O ser humano não é insignificante, descartável, indiferente, mas foi criado para um fim nobre e elevado. Cada um é único na sua identidade e no seu valor. Pode ser débil, carecer de protecção, de valorização, de promoção dentro da comunidade, mas para o  Criador tem sempre a singularidade do seu imenso valor individual : “para minha glória o criei”. Se desvalorizarmos o nosso semelhante, estamos a  faltar ao reconhecimento da glória de quem o criou.
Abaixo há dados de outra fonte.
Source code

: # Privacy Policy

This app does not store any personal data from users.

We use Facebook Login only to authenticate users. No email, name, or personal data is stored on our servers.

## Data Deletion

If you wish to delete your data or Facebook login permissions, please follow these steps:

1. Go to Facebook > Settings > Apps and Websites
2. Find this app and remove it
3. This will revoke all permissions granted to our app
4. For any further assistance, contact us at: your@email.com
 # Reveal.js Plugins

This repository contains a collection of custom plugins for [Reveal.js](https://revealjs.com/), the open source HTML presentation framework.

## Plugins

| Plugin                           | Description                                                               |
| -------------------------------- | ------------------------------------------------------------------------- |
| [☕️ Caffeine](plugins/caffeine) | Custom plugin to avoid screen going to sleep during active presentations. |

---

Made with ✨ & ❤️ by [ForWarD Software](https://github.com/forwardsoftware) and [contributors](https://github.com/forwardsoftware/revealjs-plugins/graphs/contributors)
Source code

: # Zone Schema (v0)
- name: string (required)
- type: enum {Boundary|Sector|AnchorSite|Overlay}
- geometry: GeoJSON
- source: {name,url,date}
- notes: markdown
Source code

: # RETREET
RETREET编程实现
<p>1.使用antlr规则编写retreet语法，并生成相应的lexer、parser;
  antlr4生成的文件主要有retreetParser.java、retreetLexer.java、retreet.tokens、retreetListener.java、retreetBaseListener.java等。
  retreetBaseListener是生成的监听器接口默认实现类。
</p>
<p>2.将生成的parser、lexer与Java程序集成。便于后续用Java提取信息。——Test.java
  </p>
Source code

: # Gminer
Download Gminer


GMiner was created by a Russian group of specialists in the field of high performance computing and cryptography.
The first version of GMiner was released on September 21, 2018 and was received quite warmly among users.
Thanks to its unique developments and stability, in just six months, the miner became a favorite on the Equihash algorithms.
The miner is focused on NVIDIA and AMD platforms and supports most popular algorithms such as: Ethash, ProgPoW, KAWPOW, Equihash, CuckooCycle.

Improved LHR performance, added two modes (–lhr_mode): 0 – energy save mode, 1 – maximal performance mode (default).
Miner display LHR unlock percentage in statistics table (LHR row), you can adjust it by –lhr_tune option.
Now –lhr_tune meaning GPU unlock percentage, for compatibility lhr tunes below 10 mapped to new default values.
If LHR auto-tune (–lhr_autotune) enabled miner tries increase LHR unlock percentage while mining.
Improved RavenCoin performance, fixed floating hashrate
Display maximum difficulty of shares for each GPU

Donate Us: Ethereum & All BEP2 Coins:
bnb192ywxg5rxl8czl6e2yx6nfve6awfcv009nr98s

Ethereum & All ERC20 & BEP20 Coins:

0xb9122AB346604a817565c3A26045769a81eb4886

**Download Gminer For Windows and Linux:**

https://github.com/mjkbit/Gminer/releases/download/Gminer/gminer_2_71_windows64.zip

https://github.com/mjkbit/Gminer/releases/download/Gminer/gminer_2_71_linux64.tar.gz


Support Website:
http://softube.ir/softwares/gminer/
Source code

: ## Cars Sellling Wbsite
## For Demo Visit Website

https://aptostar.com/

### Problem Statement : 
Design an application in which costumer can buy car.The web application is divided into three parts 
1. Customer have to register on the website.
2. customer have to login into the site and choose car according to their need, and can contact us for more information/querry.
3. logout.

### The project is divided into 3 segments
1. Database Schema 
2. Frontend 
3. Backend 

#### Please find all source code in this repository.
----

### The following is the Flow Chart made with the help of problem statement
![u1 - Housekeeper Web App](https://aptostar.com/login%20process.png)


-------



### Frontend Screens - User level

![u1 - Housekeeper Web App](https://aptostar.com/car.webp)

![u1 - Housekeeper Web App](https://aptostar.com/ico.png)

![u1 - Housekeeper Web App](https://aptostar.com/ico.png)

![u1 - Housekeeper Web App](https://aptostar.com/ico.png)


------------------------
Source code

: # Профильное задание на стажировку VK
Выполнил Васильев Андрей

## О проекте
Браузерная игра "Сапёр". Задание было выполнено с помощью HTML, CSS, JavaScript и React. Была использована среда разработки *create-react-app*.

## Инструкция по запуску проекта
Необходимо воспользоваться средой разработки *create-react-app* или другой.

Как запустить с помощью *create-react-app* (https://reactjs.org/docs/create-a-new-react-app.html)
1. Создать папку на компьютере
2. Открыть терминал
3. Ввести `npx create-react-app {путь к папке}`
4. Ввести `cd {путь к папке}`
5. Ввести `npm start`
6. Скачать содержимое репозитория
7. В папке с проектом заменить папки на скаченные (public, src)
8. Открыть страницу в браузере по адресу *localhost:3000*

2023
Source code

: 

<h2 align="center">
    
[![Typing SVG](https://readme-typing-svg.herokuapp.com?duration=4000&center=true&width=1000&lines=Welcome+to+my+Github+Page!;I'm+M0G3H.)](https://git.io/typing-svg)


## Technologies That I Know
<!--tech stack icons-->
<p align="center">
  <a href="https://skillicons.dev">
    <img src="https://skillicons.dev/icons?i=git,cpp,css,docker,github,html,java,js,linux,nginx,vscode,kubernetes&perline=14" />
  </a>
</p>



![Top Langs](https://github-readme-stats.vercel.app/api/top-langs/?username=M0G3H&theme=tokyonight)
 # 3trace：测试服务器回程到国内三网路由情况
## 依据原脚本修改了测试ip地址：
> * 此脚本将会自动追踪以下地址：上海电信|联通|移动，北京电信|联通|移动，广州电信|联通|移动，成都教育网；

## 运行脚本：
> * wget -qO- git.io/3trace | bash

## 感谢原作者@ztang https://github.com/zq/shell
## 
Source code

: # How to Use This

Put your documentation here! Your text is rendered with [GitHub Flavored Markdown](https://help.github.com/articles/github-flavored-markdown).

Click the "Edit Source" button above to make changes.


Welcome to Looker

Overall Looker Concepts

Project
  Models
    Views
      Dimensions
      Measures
Concretizando, o apóstolo Paulo escreve aos cristãos em Roma dizendo: ” amai-vos cordialmente uns aos outros com amor fraternal, preferindo-vos em honra uns aos outros.”, ideia que só no âmbito do evangelho é possível afirmar, por que socialmente impraticável.

Desde o alvor da civilização se mostrou necessário que a sociedade se estruturasse no sentido do reconhecimento comunitário de um mínimo ético de protecção da pessoa humana nas suas dimensões moral e física, o que levou muitos séculos de apuramento.

Entre nós, essa protecção está inscrita na lei das leis, a constituição da república portuguesa, no capítulo dos direitos, liberdades e garantias pessoais, designadamente quando estatui que a vida humana é inviolável e que em caso algum haverá pena de morte (art.º 24.º ) e que a integridade moral e física das pessoas é, também, inviolável (art.º 25.º, n.º 1). Estes são valores ou bens jurídicos com tal importância, que é a própria constituição a dar-lhes protecção, e que as leis comuns especificam no que respeita ao direito à vida, à integridade física, ao bom nome e reputação, à reserva da intimidade da vida privada, à protecção da vida intra-uterina, entre outros, utilizando a tutela máxima do direito penal. A ofensa daqueles valores pode resultar numa censura penal que afecte o património ou a própria liberdade do autor da ofensa e lhe impõe um sofrimento ou pena, pelo que toda a dimensão moral e física do ser humano nos deve merecer, pelo padrão mínimo, o respeito que a lei nos impõe, e pelo máximo, a que o Evangelho nos ensina.